I have been reading through Peter Kropotkin's Mutual Aid: A Factor of Evolution and he mentions a curious fact about bees (bolding by me for emphasis):
predatory instincts and laziness continue to exist among the bees as well, and reappear each. time that their growth is favoured by some circumstances. It is well known that there always are a number of bees which prefer a life of robbery to the laborious life of a worker; and that both periods of scarcity and periods of an unusually rich supply of food lead to an increase of the robbing class. When our crops are in and there remains but little to gather in our meadows and fields, robbing bees become of more frequent occurrence; while, on the other side, about the sugar plantations of the West Indies and the sugar refineries of Europe, robbery, laziness, and very often drunkenness become quite usual with the bees. We thus see that anti-social instincts continue to exist amidst the bees as well;
He does not provide a citation for this (and even if he did, it would be something from the late 1800s). Is there a good modern reference for the above behavior?

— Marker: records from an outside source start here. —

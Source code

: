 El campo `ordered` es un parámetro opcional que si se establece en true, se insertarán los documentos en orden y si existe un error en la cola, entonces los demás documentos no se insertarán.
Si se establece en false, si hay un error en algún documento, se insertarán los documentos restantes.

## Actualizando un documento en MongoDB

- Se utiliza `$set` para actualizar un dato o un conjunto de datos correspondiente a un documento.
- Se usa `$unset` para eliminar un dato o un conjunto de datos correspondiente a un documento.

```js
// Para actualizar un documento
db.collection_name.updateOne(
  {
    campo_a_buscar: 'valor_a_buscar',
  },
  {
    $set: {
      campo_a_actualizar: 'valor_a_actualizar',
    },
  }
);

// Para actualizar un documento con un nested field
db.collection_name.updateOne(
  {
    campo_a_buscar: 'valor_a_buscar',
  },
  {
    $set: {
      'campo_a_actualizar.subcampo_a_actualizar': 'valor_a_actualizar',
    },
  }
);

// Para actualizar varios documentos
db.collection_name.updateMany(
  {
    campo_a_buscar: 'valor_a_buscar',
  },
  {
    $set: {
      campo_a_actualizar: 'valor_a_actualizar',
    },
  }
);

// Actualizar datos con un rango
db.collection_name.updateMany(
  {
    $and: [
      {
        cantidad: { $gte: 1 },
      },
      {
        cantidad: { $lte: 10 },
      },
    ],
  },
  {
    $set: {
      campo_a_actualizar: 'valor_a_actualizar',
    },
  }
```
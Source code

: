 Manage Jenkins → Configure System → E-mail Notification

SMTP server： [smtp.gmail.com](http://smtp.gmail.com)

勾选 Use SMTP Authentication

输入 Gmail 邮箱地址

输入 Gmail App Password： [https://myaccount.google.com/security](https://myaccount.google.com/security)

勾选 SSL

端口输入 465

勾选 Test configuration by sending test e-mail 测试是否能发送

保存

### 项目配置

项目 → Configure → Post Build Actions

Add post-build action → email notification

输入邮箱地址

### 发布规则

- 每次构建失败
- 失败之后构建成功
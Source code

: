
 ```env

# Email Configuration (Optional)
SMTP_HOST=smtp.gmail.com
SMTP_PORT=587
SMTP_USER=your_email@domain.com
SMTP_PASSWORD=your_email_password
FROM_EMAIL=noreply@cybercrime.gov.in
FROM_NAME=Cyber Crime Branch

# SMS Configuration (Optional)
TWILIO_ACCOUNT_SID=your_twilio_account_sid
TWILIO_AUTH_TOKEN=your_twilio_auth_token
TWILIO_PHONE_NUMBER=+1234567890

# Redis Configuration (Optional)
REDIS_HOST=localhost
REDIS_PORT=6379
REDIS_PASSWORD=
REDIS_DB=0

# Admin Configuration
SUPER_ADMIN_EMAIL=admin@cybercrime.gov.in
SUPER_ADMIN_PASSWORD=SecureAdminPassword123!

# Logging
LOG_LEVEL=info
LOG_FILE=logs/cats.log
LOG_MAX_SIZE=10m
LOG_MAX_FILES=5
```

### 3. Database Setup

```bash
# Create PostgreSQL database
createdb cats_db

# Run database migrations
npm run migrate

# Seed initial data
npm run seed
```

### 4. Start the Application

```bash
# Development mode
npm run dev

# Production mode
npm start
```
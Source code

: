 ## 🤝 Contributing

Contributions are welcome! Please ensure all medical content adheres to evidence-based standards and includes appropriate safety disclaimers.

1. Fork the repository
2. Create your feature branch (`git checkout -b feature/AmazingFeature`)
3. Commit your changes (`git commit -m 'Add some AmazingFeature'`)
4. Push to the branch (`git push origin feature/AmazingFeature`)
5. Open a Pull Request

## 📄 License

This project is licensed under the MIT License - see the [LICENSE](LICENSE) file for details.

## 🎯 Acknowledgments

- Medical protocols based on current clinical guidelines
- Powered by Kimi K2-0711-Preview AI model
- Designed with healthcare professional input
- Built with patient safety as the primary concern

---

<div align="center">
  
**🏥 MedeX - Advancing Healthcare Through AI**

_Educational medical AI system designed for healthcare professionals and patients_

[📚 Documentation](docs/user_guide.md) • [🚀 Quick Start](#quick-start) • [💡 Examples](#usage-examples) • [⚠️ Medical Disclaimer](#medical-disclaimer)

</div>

I would in particular be interested in something like a graph of %-robber-bees vs. plentiness-of-food (in some abstract measure of the latter) so that I could intuitively see the increase in lazy/robber bees as the environment is low on food, or as it is overly abundant and compare it to 'typical levels'.
Theories that explain this behavior are of interest, as well, but I am primarily after experimental measures/observations to support and quantify the above quote.